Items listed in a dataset
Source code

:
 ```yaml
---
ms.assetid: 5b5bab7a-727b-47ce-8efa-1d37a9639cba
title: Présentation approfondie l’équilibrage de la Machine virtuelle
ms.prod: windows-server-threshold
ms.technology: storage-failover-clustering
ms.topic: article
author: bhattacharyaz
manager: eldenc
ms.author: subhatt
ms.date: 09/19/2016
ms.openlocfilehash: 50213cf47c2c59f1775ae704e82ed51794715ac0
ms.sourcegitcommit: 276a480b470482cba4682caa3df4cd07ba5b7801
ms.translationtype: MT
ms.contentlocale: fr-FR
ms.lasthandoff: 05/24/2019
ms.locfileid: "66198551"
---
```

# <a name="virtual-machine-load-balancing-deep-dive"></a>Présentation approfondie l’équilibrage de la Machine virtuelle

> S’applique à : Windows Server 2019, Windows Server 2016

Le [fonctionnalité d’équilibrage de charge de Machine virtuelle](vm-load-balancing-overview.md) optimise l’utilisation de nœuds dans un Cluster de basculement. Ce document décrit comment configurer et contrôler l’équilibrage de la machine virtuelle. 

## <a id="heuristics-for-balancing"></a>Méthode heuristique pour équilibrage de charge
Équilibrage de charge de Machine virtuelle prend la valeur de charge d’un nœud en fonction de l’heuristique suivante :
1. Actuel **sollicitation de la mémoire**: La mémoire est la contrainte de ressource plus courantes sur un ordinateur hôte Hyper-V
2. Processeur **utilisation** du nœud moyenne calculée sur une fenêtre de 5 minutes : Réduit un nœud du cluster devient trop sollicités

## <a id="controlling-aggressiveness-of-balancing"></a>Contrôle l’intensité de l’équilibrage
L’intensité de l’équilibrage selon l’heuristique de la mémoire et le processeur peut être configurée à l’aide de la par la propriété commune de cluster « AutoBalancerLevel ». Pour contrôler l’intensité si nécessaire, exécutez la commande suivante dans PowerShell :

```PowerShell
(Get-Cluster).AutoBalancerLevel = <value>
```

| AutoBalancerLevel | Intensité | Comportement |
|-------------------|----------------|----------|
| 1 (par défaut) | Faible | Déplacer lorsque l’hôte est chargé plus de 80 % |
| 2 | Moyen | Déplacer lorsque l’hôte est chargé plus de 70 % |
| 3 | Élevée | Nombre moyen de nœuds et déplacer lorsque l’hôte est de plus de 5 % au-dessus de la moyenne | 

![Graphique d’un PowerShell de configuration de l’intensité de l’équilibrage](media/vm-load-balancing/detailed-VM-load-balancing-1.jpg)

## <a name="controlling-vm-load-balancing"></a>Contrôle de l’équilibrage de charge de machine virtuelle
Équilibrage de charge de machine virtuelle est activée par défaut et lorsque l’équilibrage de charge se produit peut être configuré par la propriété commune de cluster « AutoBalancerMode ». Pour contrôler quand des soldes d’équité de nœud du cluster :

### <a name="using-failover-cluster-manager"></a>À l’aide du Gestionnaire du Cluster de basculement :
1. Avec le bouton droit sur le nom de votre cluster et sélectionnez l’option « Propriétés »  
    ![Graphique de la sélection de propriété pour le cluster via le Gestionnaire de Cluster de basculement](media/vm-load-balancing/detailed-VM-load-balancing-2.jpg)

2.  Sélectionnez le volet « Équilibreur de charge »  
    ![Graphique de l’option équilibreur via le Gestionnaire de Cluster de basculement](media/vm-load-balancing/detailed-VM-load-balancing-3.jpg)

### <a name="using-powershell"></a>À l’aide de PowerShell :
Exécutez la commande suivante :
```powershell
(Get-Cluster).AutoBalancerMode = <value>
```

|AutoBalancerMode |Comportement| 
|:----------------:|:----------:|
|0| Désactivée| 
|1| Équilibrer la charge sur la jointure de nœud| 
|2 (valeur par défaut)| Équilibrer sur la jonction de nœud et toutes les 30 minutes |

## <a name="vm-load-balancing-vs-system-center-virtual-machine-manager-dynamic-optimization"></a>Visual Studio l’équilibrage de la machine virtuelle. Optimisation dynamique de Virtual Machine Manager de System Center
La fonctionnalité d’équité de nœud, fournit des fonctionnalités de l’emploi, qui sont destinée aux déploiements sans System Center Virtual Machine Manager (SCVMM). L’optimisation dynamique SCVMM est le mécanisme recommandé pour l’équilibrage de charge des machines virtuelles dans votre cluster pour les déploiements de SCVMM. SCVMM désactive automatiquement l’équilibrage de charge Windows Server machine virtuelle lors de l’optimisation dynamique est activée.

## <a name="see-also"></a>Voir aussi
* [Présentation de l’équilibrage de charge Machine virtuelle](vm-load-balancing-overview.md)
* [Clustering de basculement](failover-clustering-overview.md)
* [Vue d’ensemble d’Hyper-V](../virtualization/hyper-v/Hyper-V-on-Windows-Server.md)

**What to produce**
Gather up, from the records above, each line where the word "utilisation" appears.

**Solved problem**
Le [fonctionnalité d’équilibrage de charge de Machine virtuelle](vm-load-balancing-overview.md) optimise l’utilisation de nœuds dans un Cluster de basculement. Ce document décrit comment configurer et contrôler l’équilibrage de la machine virtuelle. 
2. Processeur **utilisation** du nœud moyenne calculée sur une fenêtre de 5 minutes : Réduit un nœud du cluster devient trop sollicités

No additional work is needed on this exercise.